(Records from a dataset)
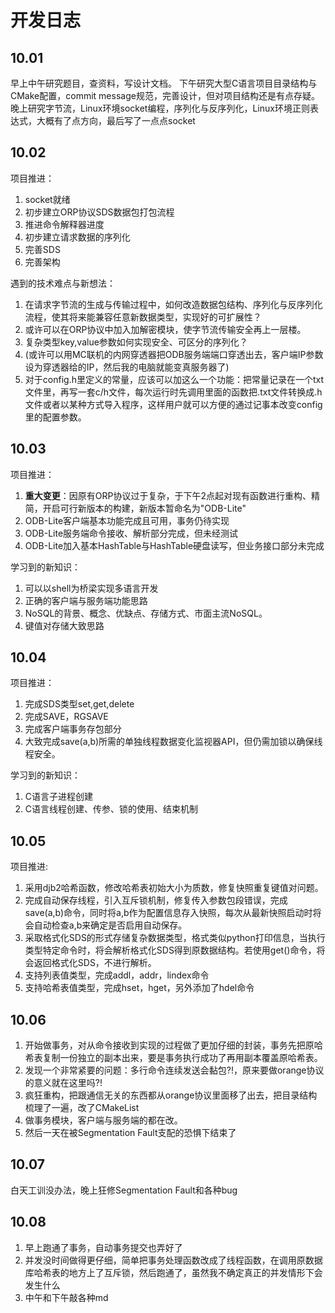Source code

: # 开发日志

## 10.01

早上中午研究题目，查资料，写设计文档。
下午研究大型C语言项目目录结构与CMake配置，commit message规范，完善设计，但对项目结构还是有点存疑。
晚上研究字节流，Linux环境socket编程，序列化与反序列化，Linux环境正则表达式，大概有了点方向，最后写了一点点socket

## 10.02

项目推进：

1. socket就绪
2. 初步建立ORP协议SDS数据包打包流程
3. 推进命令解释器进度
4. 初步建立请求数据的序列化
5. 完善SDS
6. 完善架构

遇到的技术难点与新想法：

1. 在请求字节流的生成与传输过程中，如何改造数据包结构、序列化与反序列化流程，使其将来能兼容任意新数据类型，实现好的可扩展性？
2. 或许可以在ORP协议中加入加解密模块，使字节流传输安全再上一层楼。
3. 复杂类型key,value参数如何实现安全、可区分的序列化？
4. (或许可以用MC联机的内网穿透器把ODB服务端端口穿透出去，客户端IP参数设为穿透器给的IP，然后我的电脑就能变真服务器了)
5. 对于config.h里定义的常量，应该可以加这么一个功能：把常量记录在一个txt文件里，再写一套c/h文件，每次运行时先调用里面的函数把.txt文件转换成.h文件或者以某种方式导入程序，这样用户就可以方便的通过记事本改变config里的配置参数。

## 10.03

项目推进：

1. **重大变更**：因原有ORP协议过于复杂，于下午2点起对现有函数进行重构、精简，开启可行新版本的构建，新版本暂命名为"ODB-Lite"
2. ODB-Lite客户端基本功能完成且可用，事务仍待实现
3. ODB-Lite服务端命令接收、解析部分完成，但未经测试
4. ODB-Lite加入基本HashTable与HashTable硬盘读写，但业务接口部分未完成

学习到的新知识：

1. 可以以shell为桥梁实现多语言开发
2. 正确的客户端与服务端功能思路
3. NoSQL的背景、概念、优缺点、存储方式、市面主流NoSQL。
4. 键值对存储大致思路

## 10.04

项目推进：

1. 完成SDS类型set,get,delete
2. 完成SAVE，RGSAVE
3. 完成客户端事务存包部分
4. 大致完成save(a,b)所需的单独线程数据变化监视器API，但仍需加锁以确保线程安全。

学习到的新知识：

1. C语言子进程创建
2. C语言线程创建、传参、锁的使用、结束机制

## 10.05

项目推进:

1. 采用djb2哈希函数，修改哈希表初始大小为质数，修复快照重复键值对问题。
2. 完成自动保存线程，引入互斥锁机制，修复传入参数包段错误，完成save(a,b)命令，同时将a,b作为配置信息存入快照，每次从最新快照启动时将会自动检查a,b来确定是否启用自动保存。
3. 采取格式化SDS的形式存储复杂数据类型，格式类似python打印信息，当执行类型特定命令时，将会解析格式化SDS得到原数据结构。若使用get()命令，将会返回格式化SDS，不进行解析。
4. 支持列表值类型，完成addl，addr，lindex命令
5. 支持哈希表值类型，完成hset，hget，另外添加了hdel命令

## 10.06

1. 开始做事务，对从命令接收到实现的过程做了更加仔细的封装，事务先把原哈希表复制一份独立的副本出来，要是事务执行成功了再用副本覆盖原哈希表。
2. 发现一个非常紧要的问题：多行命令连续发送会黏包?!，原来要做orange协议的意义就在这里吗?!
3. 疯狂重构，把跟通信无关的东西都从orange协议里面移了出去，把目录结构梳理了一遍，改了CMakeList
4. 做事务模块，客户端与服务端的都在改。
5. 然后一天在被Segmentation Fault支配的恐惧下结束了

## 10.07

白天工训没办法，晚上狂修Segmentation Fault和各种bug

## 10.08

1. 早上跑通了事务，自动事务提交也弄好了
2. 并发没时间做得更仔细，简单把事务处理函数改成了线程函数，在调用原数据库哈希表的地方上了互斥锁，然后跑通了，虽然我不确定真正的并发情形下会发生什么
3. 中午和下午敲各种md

(WHAT IS REQUIRED) Take the entries shown above and quote them verbatim, passing over the pictures.

(ANSWER TO THIS EXERCISE)
Source code

: # 开发日志

## 10.01

早上中午研究题目，查资料，写设计文档。
下午研究大型C语言项目目录结构与CMake配置，commit message规范，完善设计，但对项目结构还是有点存疑。
晚上研究字节流，Linux环境socket编程，序列化与反序列化，Linux环境正则表达式，大概有了点方向，最后写了一点点socket

## 10.02

项目推进：

1. socket就绪
2. 初步建立ORP协议SDS数据包打包流程
3. 推进命令解释器进度
4. 初步建立请求数据的序列化
5. 完善SDS
6. 完善架构

遇到的技术难点与新想法：

1. 在请求字节流的生成与传输过程中，如何改造数据包结构、序列化与反序列化流程，使其将来能兼容任意新数据类型，实现好的可扩展性？
2. 或许可以在ORP协议中加入加解密模块，使字节流传输安全再上一层楼。
3. 复杂类型key,value参数如何实现安全、可区分的序列化？
4. (或许可以用MC联机的内网穿透器把ODB服务端端口穿透出去，客户端IP参数设为穿透器给的IP，然后我的电脑就能变真服务器了)
5. 对于config.h里定义的常量，应该可以加这么一个功能：把常量记录在一个txt文件里，再写一套c/h文件，每次运行时先调用里面的函数把.txt文件转换成.h文件或者以某种方式导入程序，这样用户就可以方便的通过记事本改变config里的配置参数。

## 10.03

项目推进：

1. **重大变更**：因原有ORP协议过于复杂，于下午2点起对现有函数进行重构、精简，开启可行新版本的构建，新版本暂命名为"ODB-Lite"
2. ODB-Lite客户端基本功能完成且可用，事务仍待实现
3. ODB-Lite服务端命令接收、解析部分完成，但未经测试
4. ODB-Lite加入基本HashTable与HashTable硬盘读写，但业务接口部分未完成

学习到的新知识：

1. 可以以shell为桥梁实现多语言开发
2. 正确的客户端与服务端功能思路
3. NoSQL的背景、概念、优缺点、存储方式、市面主流NoSQL。
4. 键值对存储大致思路

## 10.04

项目推进：

1. 完成SDS类型set,get,delete
2. 完成SAVE，RGSAVE
3. 完成客户端事务存包部分
4. 大致完成save(a,b)所需的单独线程数据变化监视器API，但仍需加锁以确保线程安全。

学习到的新知识：

1. C语言子进程创建
2. C语言线程创建、传参、锁的使用、结束机制

## 10.05

项目推进:

1. 采用djb2哈希函数，修改哈希表初始大小为质数，修复快照重复键值对问题。
2. 完成自动保存线程，引入互斥锁机制，修复传入参数包段错误，完成save(a,b)命令，同时将a,b作为配置信息存入快照，每次从最新快照启动时将会自动检查a,b来确定是否启用自动保存。
3. 采取格式化SDS的形式存储复杂数据类型，格式类似python打印信息，当执行类型特定命令时，将会解析格式化SDS得到原数据结构。若使用get()命令，将会返回格式化SDS，不进行解析。
4. 支持列表值类型，完成addl，addr，lindex命令
5. 支持哈希表值类型，完成hset，hget，另外添加了hdel命令

## 10.06

1. 开始做事务，对从命令接收到实现的过程做了更加仔细的封装，事务先把原哈希表复制一份独立的副本出来，要是事务执行成功了再用副本覆盖原哈希表。
2. 发现一个非常紧要的问题：多行命令连续发送会黏包?!，原来要做orange协议的意义就在这里吗?!
3. 疯狂重构，把跟通信无关的东西都从orange协议里面移了出去，把目录结构梳理了一遍，改了CMakeList
4. 做事务模块，客户端与服务端的都在改。
5. 然后一天在被Segmentation Fault支配的恐惧下结束了

## 10.07

白天工训没办法，晚上狂修Segmentation Fault和各种bug

## 10.08

1. 早上跑通了事务，自动事务提交也弄好了
2. 并发没时间做得更仔细，简单把事务处理函数改成了线程函数，在调用原数据库哈希表的地方上了互斥锁，然后跑通了，虽然我不确定真正的并发情形下会发生什么
3. 中午和下午敲各种md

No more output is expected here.